## PROBLEM STATEMENT
Would you please copy every line below that includes the string "beta"?

## Plain-text document sources
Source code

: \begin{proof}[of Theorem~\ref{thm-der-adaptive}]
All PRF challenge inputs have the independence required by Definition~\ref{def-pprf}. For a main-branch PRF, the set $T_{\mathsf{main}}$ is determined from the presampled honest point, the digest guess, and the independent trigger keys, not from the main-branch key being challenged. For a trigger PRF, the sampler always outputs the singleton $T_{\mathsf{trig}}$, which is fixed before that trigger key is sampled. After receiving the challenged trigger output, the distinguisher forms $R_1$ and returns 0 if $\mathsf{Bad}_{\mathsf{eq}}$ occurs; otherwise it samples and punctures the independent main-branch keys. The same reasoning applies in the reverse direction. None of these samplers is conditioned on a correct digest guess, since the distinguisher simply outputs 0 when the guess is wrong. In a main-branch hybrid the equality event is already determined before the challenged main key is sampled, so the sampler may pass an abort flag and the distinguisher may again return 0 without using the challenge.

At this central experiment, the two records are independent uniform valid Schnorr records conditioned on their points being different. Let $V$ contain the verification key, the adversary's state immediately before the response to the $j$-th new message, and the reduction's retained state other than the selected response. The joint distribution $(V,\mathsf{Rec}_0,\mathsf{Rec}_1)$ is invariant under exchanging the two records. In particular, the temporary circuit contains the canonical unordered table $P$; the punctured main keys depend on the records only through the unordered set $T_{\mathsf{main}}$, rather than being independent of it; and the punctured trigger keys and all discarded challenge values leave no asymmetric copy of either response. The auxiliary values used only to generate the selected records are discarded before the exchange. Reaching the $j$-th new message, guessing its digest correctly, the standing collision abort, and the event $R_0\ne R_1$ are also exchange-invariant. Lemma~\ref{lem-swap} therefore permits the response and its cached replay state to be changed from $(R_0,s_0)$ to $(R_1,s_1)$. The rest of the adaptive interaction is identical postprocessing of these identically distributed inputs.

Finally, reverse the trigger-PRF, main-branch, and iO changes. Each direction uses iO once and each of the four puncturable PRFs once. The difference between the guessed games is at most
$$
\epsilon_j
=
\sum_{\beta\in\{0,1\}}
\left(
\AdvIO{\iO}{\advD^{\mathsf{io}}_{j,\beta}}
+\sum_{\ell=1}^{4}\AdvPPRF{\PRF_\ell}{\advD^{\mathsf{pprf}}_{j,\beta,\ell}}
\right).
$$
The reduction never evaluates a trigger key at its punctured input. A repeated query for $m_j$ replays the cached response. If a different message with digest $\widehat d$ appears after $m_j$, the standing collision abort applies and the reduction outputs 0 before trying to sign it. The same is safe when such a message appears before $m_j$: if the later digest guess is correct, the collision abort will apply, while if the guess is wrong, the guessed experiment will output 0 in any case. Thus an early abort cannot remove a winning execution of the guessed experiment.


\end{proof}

## OUTPUT OF THE TASK
\sum_{\beta\in\{0,1\}}
\AdvIO{\iO}{\advD^{\mathsf{io}}_{j,\beta}}
+\sum_{\ell=1}^{4}\AdvPPRF{\PRF_\ell}{\advD^{\mathsf{pprf}}_{j,\beta,\ell}}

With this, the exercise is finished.